Forwarded by lalamaziwa <>
---------------- Original message follows ----------------
 From: Frank Elbers <>
 Date: Wed, 21 Jun 2000 07:08:49 -0400
 Subject: huridocs-tech UN report on access to Internet

----- Forwarded message from Declan McCullagh <> -----
Date: Wed, 21 Jun 2000 02:20:00 -0400
>From: Declan McCullagh <>
Subject: FC: U.N. report says governments should guarantee Net access by  2005

Below article is at:
See background from July 1999, "UN wants to tax the Net":
And "UN retreats from email tax":

Call me heartless, but as much as I'd like to see everyone in the world 
hooked up to the Net (which will of course eventually happen, at least for 
97%+ of us), I'm not sure that additional taxation or even partial 
government funding is the way to do it. Technologies take a while to 
trickle down from the rich to the poor -- who had refrigerators, indoor 
plumbing, televisions first? The process is a natural, organic one; it 
takes time, and in the end it's the most efficient way. I don't see much 
recognition of this in these U.N. pronouncements (though I haven't been 
able to find the actual text of this particular report online).

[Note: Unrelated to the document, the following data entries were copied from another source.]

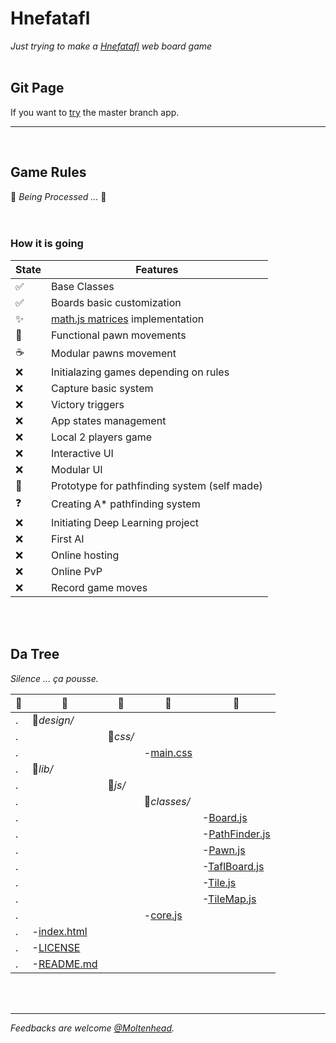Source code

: # Hnefatafl
*Just trying to make a [Hnefatafl](https://en.wikipedia.org/wiki/Tafl_games) web board game*
<br/><br/>

## Git Page
If you want to [try](https://moltenhead.github.io/Hnefatafl) the master branch app.
<hr/>
<br/>

## Game Rules
:construction:  *Being Processed ...*  :construction:
<br/><br/><br/>

### How it is going
State | Features
------|---------
:white_check_mark:| Base Classes
:white_check_mark:| Boards basic customization
:sparkles:| [math.js matrices](http://mathjs.org/docs/datatypes/matrices.html) implementation
:construction:| Functional pawn movements
:coffee:| Modular pawns movement
:x:| Initialazing games depending on rules
:x:| Capture basic system
:x:| Victory triggers
:x:| App states management
:x:| Local 2 players game
:x:| Interactive UI
:x:| Modular UI
:construction:| Prototype for pathfinding system (self made)
:question:| Creating A* pathfinding system
:x:| Initiating Deep Learning project
:x:| First AI
:x:| Online hosting
:x:| Online PvP
:x:| Record game moves

<br/><br/>

## Da Tree
*Silence ... ça pousse.*

:deciduous_tree:|:evergreen_tree:|:ear_of_rice:|:herb:|:seedling:
-|-|-|-|-
.|:file_folder:*design/*|||
.||:file_folder:*css/*||
.|||-[main.css](https://github.com/Moltenhead/Hnefatafl/tree/master/design/css/main.css)|
.|:file_folder:*lib/*|||
.||:file_folder:*js/*||
.|||:file_folder:*classes/*|
.||||-[Board.js](https://github.com/Moltenhead/Hnefatafl/tree/master/lib/js/classes/Board.js)
.||||-[PathFinder.js](https://github.com/Moltenhead/Hnefatafl/tree/master/lib/js/classes/PathFinder.js)
.||||-[Pawn.js](https://github.com/Moltenhead/Hnefatafl/tree/master/lib/js/classes/Pawn.js)
.||||-[TaflBoard.js](https://github.com/Moltenhead/Hnefatafl/tree/master/lib/js/classes/TaflBoard.js)
.||||-[Tile.js](https://github.com/Moltenhead/Hnefatafl/tree/master/lib/js/classes/Tile.js)
.||||-[TileMap.js](https://github.com/Moltenhead/Hnefatafl/tree/master/lib/js/classes/TileMap.js)
.|||-[core.js](https://github.com/Moltenhead/Hnefatafl/tree/master/lib/js/core.js)|
.|-[index.html](https://github.com/Moltenhead/Hnefatafl/tree/master/index.html)|||
.|-[LICENSE](https://github.com/Moltenhead/Hnefatafl/tree/master/LICENSE)|||
.|-[README.md](https://github.com/Moltenhead/Hnefatafl/tree/master/README.md)|||

<br/><br/>
<hr/>

*Feedbacks are welcome [@Moltenhead](https://github.com/Moltenhead).*

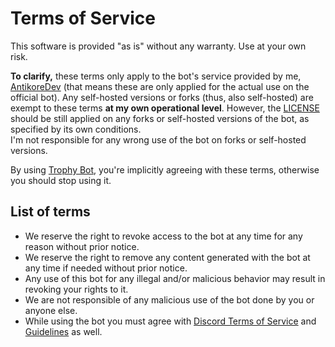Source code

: # Terms of Service
This software is provided "as is" without any warranty. Use at your own risk.

**To clarify,** these terms only apply to the bot's service provided by me, [AntikoreDev](https://www.antikore.dev/) (that means these are only applied for the actual use on the official bot). Any self-hosted versions or forks (thus, also self-hosted) are exempt to these terms **at my own operational level**. However, the [LICENSE](./LICENSE) should be still applied on any forks or self-hosted versions of the bot, as specified by its own conditions.<br>
I'm not responsible for any wrong use of the bot on forks or self-hosted versions.

By using [Trophy Bot](https://github.com/AntikoreDev/trophy-bot), you're implicitly agreeing with these terms, otherwise you should stop using it.

## List of terms
* We reserve the right to revoke access to the bot at any time for any reason without prior notice.
* We reserve the right to remove any content generated with the bot at any time if needed without prior notice.
* Any use of this bot for any illegal and/or malicious behavior may result in revoking your rights to it.
* We are not responsible of any malicious use of the bot done by you or anyone else.
* While using the bot you must agree with [Discord Terms of Service](https://discord.com/terms) and [Guidelines](https://discord.com/guidelines) as well.
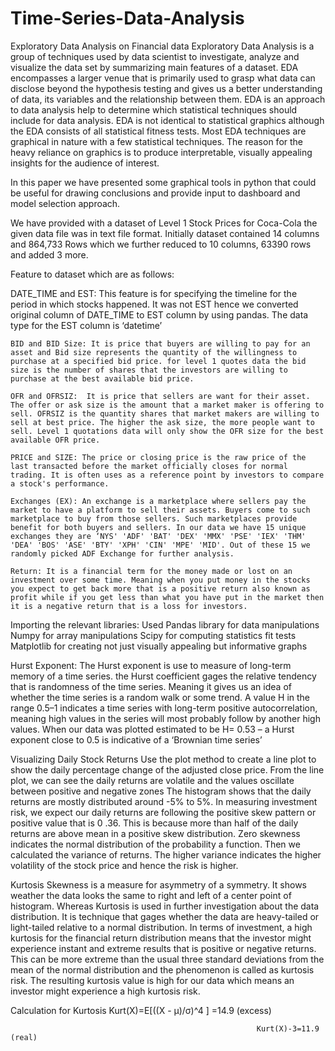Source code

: # Time-Series-Data-Analysis
Exploratory Data Analysis on Financial data
Exploratory Data Analysis is a group of techniques used by data scientist to investigate, analyze and visualize the data set by summarizing main features of a dataset.  EDA encompasses a larger venue that is primarily used to grasp what data can disclose beyond the hypothesis testing and gives us a better understanding of data, its variables and the relationship between them. EDA is an approach to data analysis help to determine which statistical techniques should include for data analysis. EDA is not identical to statistical graphics although the EDA consists of all statistical fitness tests. Most EDA techniques are graphical in nature with a few statistical techniques. The reason for the heavy reliance on graphics is to produce interpretable, visually appealing insights for the audience of interest.

In this paper we have presented some graphical tools in python that could be useful for drawing conclusions and provide input to dashboard and model selection approach.

We have provided with a dataset of Level 1 Stock Prices for Coca-Cola the given data file was in text file format. Initially dataset contained 14 columns and 864,733 Rows which we further reduced to 10 columns, 63390 rows and added 3 more.

Feature to dataset which are as follows:
	
  DATE_TIME and EST: This feature is for specifying the timeline for the period in which stocks happened. It was not EST hence we converted original column of DATE_TIME to EST column by using pandas. The data type for the EST column is ‘datetime’

	BID and BID Size: It is price that buyers are willing to pay for an asset and Bid size represents the quantity of the willingness to purchase at a specified bid price. for level 1 quotes data the bid size is the number of shares that the investors are willing to purchase at the best available bid price.

	OFR and OFRSIZ:  It is price that sellers are want for their asset. The offer or ask size is the amount that a market maker is offering to sell. OFRSIZ is the quantity shares that market makers are willing to sell at best price. The higher the ask size, the more people want to sell. Level 1 quotations data will only show the OFR size for the best available OFR price.

	PRICE and SIZE: The price or closing price is the raw price of the last transacted before the market officially closes for normal trading. It is often uses as a reference point by investors to compare a stock's performance.

	Exchanges (EX): An exchange is a marketplace where sellers pay the market to have a platform to sell their assets. Buyers come to such marketplace to buy from those sellers. Such marketplaces provide benefit for both buyers and sellers. In our data we have 15 unique exchanges they are ‘NYS' 'ADF' 'BAT' 'DEX' 'MMX' 'PSE' 'IEX' 'THM' 'DEA' 'BOS' 'ASE' 'BTY' 'XPH' 'CIN' 'MPE' 'MID'. Out of these 15 we randomly picked ADF Exchange for further analysis.

	Return: It is a financial term for the money made or lost on an investment over some time. Meaning when you put money in the stocks you expect to get back more that is a positive return also known as profit while if you get less than what you have put in the market then it is a negative return that is a loss for investors.

Importing the relevant libraries:
	Used Pandas library for data manipulations
	Numpy for array manipulations
	Scipy for computing statistics fit tests 
	Matplotlib for creating not just visually appealing but informative graphs  

Hurst Exponent:
The Hurst exponent is use to measure of long-term memory of a time series. the Hurst coefficient gages the relative tendency that is randomness of the time series. Meaning it gives us an idea of whether the time series is a random walk or some trend. A value H in the range 0.5–1 indicates a time series with long-term positive autocorrelation, meaning high values in the series will most probably follow by another high values.
When our data was plotted estimated to be H= 0.53 – a Hurst exponent close to 0.5 is indicative of a ‘Brownian time series’

Visualizing Daily Stock Returns
	Use the plot method to create a line plot to show the daily percentage change of the adjusted close price. From the line plot, we can see the daily returns are volatile and the values oscillate between positive and negative zones
	The histogram shows that the daily returns are mostly distributed around -5% to 5%. 
	In measuring investment risk, we expect our daily returns are following the positive skew pattern or positive value that is 0 .36. This is because more than half of the daily returns are above mean in a positive skew distribution. 
	Zero skewness indicates the normal distribution of the probability a function.
	Then we calculated the variance of returns. The higher variance indicates the higher volatility of the stock price and hence the risk is higher.

Kurtosis 
Skewness is a measure for asymmetry of a symmetry. It shows weather the data looks the same to right and left of a center point of histogram. Whereas Kurtosis is used in further investigation about the data distribution. It is technique that gages whether the data are heavy-tailed or light-tailed relative to a normal distribution. 
In terms of investment, a high kurtosis for the financial return distribution means that the investor might experience instant and extreme results that is positive or negative returns. This can be more extreme than the usual three standard deviations from the mean of the normal distribution and the phenomenon is called as kurtosis risk. The resulting kurtosis value is high for our data which means an investor might experience a high kurtosis risk.

Calculation for Kurtosis
Kurt(X)=E[((X - μ)/σ)^4  ] =14.9  (excess)

                                                           Kurt(X)-3=11.9  (real)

If 
anything, the Net seems to be spreading much faster than its related 
predecessors, which is a cause for not alarm but celebration. --Declan

Date: Tue, 20 Jun 2000 18:07:24 -0400 (EDT)
Subject: Experts urge U.N. to assure Internet access to all by 2005

  Posted at 6:33 a.m. PDT Tuesday, June 20, 2000

   UNITED NATIONS (AP) -- By 2005, everyone in the world should have access 
to the Internet even if they have to walk for half a day to the nearest 
computer or cell phone, experts said in a report to the United Nations.

      ``It is incumbent on us, and we feel that it is entirely possible ... 
that by the end of 2004 a farmer in Saharan Africa should be able to get to 
a point of access, let's say in half a day's walk or riding on a bullock 
cart,'' said Chuck Lankester, a U.N. consultant on information technology.

      But Lankester's panel warned that action was urgently needed to reach 
this goal and to stop the rapidly growing ``digital divide'' between rich 
and poor countries.

      The panel, which included government ministers from Africa, Asia, 
Eastern Europe and representatives of private businesses and foundations, 
presented its report at a news conference Monday.

      Currently less than 5 percent of the world population is benefiting 
>from the tens of billions of dollars of E-commerce, the report said, and 
developing countries risk not ``just being marginalized but completely 
bypassed'' by the new global market.

      ``The panel calls on all actors to unite in a global initiative to 
meet the following challenge: provide access to the Internet, especially 
through community access points, for the world's population presently 
without such access by the end of 2004,'' the report said.


The world's seven leading industrialized nations and Russia will review the 
report when the Group of 8 summit takes place in Okinawa, Japan, in July.